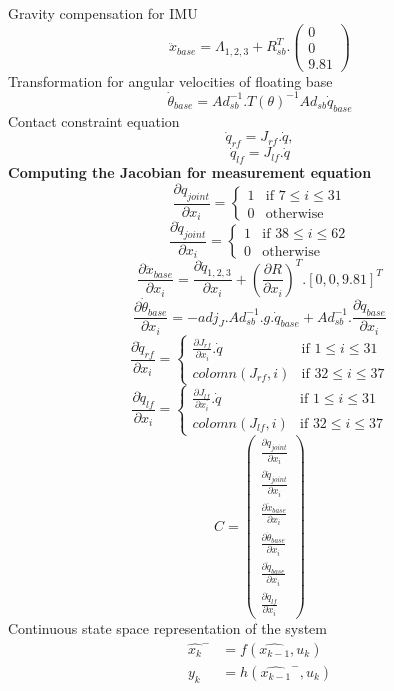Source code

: \documentclass[12pt]{article}
\def\dfdx#1#2{\frac{\partial {#1}}{\partial {#2}}}
\begin{document}
Gravity compensation for IMU
$$
\ddot{x}_{base} = \Lambda_{1,2,3} + R_{sb}^{T}.
\begin{pmatrix}
0\\0\\9.81
\end{pmatrix}
$$
Transformation for angular velocities of floating base
$$\dot{\theta}_{base} = Ad_{sb}^{-1}.T(\theta)^{-1}Ad_{sb}\dot{q}_{base}$$
Contact constraint equation 
$$\dot{q}_{rf} = J_{rf}.\dot{q},$$ $$\dot{q}_{lf} = J_{lf}.\dot{q}$$
\textbf{Computing the Jacobian for measurement equation}
 \[
 \dfdx{q_{joint}}{x_{i}} =
 \begin{cases}
 1 & \text{if } 7 \leq i \leq 31 \\
 0 & \text{otherwise}
 \end{cases}
 \]
  \[
 \dfdx{\dot{q}_{joint}}{x_{i}} =
 \begin{cases}
 1 & \text{if } 38 \leq i \leq 62 \\
 0 & \text{otherwise}
 \end{cases}
 \]
$$ \dfdx{\ddot{x}_{base}}{x_{i}} = \dfdx{\ddot{q}_{1,2,3}}{x_{i}} + \left(\dfdx{R}{x_{i}}\right)^{T}.[0,0,9.81]^{T} $$
$$\dfdx{\dot{\theta}_{base}}{x_{i}} = -adj_{J}.Ad_{sb}^{-1}.g.\dot{q}_{base} + Ad_{sb}^{-1}.\dfdx{\dot{q}_{base}}{x_{i}}$$
\[
\dfdx{\dot{q}_{rf}}{x_{i}} = 
	\begin{cases}
	\dfdx{J_{rf}}{x_{i}}.\dot{q} & \text{if } 1 \leq i \leq 31 \\
	colomn(J_{rf},i) 	& \text{if } 32 \leq i \leq 37
	\end{cases}
\]
\[
\dfdx{\dot{q}_{lf}}{x_{i}} = 
	\begin{cases}
	\dfdx{J_{lf}}{x_{i}}.\dot{q} & \text{if } 1 \leq i \leq 31 \\
	colomn(J_{lf},i) 	& \text{if } 32 \leq i \leq 37
	\end{cases}
\]
\begin{equation}
C = 
	\begin{pmatrix}
	 \dfdx{q_{joint}}{x_{i}} \\
	 \dfdx{\dot{q}_{joint}}{x_{i}}\\
	 \dfdx{\ddot{x}_{base}}{x_{i}}\\
	 \dfdx{\dot{\theta}_{base}}{x_{i}}\\
	 \dfdx{\dot{q}_{base}}{x_{i}}\\
	 \dfdx{\dot{q}_{lf}}{x_{i}}
	\end{pmatrix}
\end{equation}
Continuous state space representation of the system
\begin{equation}\label{xx}
	\begin{split}
	\hat{x_{k}}^{-} &= f(\hat{x_{k-1}},u_{k}) \\ 
	y_{k} &= h(\hat{x_{k-1}}^{-},u_{k})\\
	\end{split}
\end{equation}
\end{document}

******************************

Set down each record above exactly as it stands and leave out all pictures.

Expected answer:
Source code

: \documentclass[12pt]{article}
\def\dfdx#1#2{\frac{\partial {#1}}{\partial {#2}}}
\begin{document}
Gravity compensation for IMU
$$
\ddot{x}_{base} = \Lambda_{1,2,3} + R_{sb}^{T}.
\begin{pmatrix}
0\\0\\9.81
\end{pmatrix}
$$
Transformation for angular velocities of floating base
$$\dot{\theta}_{base} = Ad_{sb}^{-1}.T(\theta)^{-1}Ad_{sb}\dot{q}_{base}$$
Contact constraint equation 
$$\dot{q}_{rf} = J_{rf}.\dot{q},$$ $$\dot{q}_{lf} = J_{lf}.\dot{q}$$
\textbf{Computing the Jacobian for measurement equation}
 \[
 \dfdx{q_{joint}}{x_{i}} =
 \begin{cases}
 1 & \text{if } 7 \leq i \leq 31 \\
 0 & \text{otherwise}
 \end{cases}
 \]
  \[
 \dfdx{\dot{q}_{joint}}{x_{i}} =
 \begin{cases}
 1 & \text{if } 38 \leq i \leq 62 \\
 0 & \text{otherwise}
 \end{cases}
 \]
$$ \dfdx{\ddot{x}_{base}}{x_{i}} = \dfdx{\ddot{q}_{1,2,3}}{x_{i}} + \left(\dfdx{R}{x_{i}}\right)^{T}.[0,0,9.81]^{T} $$
$$\dfdx{\dot{\theta}_{base}}{x_{i}} = -adj_{J}.Ad_{sb}^{-1}.g.\dot{q}_{base} + Ad_{sb}^{-1}.\dfdx{\dot{q}_{base}}{x_{i}}$$
\[
\dfdx{\dot{q}_{rf}}{x_{i}} = 
	\begin{cases}
	\dfdx{J_{rf}}{x_{i}}.\dot{q} & \text{if } 1 \leq i \leq 31 \\
	colomn(J_{rf},i) 	& \text{if } 32 \leq i \leq 37
	\end{cases}
\]
\[
\dfdx{\dot{q}_{lf}}{x_{i}} = 
	\begin{cases}
	\dfdx{J_{lf}}{x_{i}}.\dot{q} & \text{if } 1 \leq i \leq 31 \\
	colomn(J_{lf},i) 	& \text{if } 32 \leq i \leq 37
	\end{cases}
\]
\begin{equation}
C = 
	\begin{pmatrix}
	 \dfdx{q_{joint}}{x_{i}} \\
	 \dfdx{\dot{q}_{joint}}{x_{i}}\\
	 \dfdx{\ddot{x}_{base}}{x_{i}}\\
	 \dfdx{\dot{\theta}_{base}}{x_{i}}\\
	 \dfdx{\dot{q}_{base}}{x_{i}}\\
	 \dfdx{\dot{q}_{lf}}{x_{i}}
	\end{pmatrix}
\end{equation}
Continuous state space representation of the system
\begin{equation}\label{xx}
	\begin{split}
	\hat{x_{k}}^{-} &= f(\hat{x_{k-1}},u_{k}) \\ 
	y_{k} &= h(\hat{x_{k-1}}^{-},u_{k})\\
	\end{split}
\end{equation}
\end{document}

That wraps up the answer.